River walks and services are part of a recreation economy that can be encouraged up and down the Connecticut River, said Alex Belensz, of SE Group, consultants to the mountain resort industry.
“If you’re in or along a river or stream, and you’re there intentionally with the purpose of being at that river for fun, or for spiritual renewal, or for hanging out with a close friend, I would consider that recreation,” said Belensz. “There’s a lot that could fall into that. It can be on a big motorized boat or just finding a little rock to sit on and hanging out for a bit skipping stones.”
Activities on and along a river contribute to the local economy, but only if services and supplies are there, the river is accessible, and a town has a bit of character a visitor might be looking for, said Belensz and Rogers.
“If your river is proximate to your downtown ... is there a way to have a boat launch or a place to put in your paddleboard, kayak or canoe?” asked Rogers.
And is it ADA compliant?
“We might not be realizing the full economic benefit of an activity because there are a lot of people who don’t feel comfortable or able to participate in it,” said Belensz.
He recommended folks take a look at Wealth Works, in New Hampshire’s north country, which brought together “value chain stakeholders” — outfitters, equipment rental and repair services, outdoor recreation guides, and hospitality businesses such as restaurants, lodging and breweries.
But even when you have that sort of collaboration, businesses still need people to cook, serve, work on bicycles and sell supplies.
“They have to live and work somewhere,” said Belensz, adding they have to have a job that pays them enough to take time off and spend a little money while doing it.
Josh Hanford, commissioner of the Vermont Department of Housing and Community Development, said you can’t have a thriving river economy without housing.
“We’re really living in a period where our housing that we have does not meet the current needs. Most of our communities have more jobs than homes,” he said.
And even though the state has had “very modest population growth,” it’s still growing and housing is not keeping up.

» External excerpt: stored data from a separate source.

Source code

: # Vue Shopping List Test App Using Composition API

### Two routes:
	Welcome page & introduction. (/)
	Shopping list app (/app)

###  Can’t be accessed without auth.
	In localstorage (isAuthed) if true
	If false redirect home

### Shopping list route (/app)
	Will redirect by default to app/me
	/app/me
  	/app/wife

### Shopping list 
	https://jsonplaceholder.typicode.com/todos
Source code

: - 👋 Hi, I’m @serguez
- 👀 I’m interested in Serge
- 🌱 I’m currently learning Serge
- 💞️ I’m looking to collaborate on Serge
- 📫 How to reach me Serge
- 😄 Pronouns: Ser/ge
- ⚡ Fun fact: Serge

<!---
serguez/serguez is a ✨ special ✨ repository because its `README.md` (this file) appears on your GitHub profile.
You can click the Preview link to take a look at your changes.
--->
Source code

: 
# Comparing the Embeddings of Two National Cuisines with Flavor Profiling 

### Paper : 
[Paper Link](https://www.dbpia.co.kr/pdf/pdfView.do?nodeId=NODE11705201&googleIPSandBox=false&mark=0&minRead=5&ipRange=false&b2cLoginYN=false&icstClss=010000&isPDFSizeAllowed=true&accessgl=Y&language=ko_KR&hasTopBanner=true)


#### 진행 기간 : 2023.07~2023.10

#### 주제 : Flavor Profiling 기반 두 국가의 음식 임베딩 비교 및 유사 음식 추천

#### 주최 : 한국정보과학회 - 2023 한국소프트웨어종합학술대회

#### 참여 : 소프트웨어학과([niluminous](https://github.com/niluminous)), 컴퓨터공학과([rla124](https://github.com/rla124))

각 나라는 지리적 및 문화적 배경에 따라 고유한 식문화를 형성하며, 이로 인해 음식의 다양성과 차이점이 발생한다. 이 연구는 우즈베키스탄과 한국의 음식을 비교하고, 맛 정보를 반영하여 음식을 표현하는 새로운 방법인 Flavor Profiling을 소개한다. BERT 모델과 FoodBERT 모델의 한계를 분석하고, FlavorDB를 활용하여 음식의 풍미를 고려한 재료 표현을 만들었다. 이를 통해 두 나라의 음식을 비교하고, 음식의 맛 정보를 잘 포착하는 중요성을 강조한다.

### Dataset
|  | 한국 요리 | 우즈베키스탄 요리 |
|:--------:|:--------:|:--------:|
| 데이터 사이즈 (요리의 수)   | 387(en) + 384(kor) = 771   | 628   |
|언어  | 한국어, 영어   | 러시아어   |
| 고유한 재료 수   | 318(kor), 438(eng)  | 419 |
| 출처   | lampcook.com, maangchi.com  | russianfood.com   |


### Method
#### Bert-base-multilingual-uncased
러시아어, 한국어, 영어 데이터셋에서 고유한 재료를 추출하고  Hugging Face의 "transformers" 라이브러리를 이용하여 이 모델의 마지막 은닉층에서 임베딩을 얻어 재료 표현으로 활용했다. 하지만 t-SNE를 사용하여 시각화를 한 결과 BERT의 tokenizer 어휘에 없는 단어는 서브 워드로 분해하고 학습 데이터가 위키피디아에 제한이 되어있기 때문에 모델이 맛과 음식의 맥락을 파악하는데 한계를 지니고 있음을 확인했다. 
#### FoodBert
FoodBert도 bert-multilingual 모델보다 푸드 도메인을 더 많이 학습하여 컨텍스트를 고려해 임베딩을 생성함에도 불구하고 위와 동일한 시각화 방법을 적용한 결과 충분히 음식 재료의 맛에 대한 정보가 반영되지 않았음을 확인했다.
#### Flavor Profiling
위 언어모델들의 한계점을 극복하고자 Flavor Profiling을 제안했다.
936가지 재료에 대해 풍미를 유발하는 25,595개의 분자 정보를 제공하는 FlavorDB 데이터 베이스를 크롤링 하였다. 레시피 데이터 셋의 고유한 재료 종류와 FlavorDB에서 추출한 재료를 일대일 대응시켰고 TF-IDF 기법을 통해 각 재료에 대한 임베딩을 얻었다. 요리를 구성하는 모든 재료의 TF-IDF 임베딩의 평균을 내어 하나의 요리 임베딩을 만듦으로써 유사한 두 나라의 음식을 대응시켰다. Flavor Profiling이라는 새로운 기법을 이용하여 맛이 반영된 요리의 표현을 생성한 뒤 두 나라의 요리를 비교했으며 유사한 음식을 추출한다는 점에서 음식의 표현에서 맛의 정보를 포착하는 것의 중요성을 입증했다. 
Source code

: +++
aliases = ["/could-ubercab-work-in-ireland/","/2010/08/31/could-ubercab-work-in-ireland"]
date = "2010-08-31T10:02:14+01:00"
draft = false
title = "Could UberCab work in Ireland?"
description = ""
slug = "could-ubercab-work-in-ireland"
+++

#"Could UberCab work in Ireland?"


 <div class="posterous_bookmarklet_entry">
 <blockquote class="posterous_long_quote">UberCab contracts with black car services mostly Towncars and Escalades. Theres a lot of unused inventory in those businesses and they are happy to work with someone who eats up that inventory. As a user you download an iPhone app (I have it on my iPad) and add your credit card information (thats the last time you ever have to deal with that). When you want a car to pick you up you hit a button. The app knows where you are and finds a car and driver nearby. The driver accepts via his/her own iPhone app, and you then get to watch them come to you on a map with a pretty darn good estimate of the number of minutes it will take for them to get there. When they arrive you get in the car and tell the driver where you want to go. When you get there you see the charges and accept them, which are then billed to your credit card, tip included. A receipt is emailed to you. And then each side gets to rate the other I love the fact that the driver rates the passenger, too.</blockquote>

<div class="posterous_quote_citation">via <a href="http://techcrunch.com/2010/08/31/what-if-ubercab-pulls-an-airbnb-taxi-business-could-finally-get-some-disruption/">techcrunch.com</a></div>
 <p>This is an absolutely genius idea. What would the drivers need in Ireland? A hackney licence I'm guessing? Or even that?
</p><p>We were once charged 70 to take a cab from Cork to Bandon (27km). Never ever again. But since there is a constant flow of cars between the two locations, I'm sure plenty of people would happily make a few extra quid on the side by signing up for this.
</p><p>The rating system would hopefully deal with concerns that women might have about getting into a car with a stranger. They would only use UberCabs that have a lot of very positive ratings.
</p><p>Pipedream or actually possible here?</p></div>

“In Vermont, we have 15 percent of all households that are severely cost-burdened, paying more than 50 percent of their household income on housing, and 19,000 housing units that were substandard or didn’t meet code.”
Hanford said a household shouldn’t be spending more than 30 percent of its income on housing.
One of the problems is Vermont has the largest lot size in the country, bigger than Alaska, he said.
“And it’s creating costs and allowing less people to be be invited into our communities.”
Vermont communities are being asked to change land use ordinances to allow for more density and to let homeowners build accessory dwelling units on their properties.
While the wealthy can take care of themselves, and affordable housing stock is increasing, Hanford said the state is worried about “the missing middle.”
“In the middle, you’re sort of pricing out your folks ... your middle income folks that should be homeowners and starting and raising a family in your community,” he said. “So we have this sort of robust economy, a lot of it built around recreation in our beautiful state, and people coming here, but there’s no place for the locals to live because there’s no affordable housing.”
Because of that, there’s a labor shortage in Vermont. People who might want to move here for a job can’t find an affordable place to live, so they’re turning down jobs in the Green Mountain State, said Hanford.
Vermont is hoping to capitalize on COVID-19 recovery funds and money from the infrastructure act to address its housing shortage, said Hanford.
“We’re trying to convince communities that they should be tackling their housing problems by supporting investments with those funds in lots of different ways,” he said.
One of the things communities are doing is using the money for water and wastewater projects, like in Grafton and Londonderry, which recently received $12 million in ARPA funds.
“We need to welcome more people,” said Hanford. “It doesn’t have to be at the expense of our environment and the natural resources that we value.”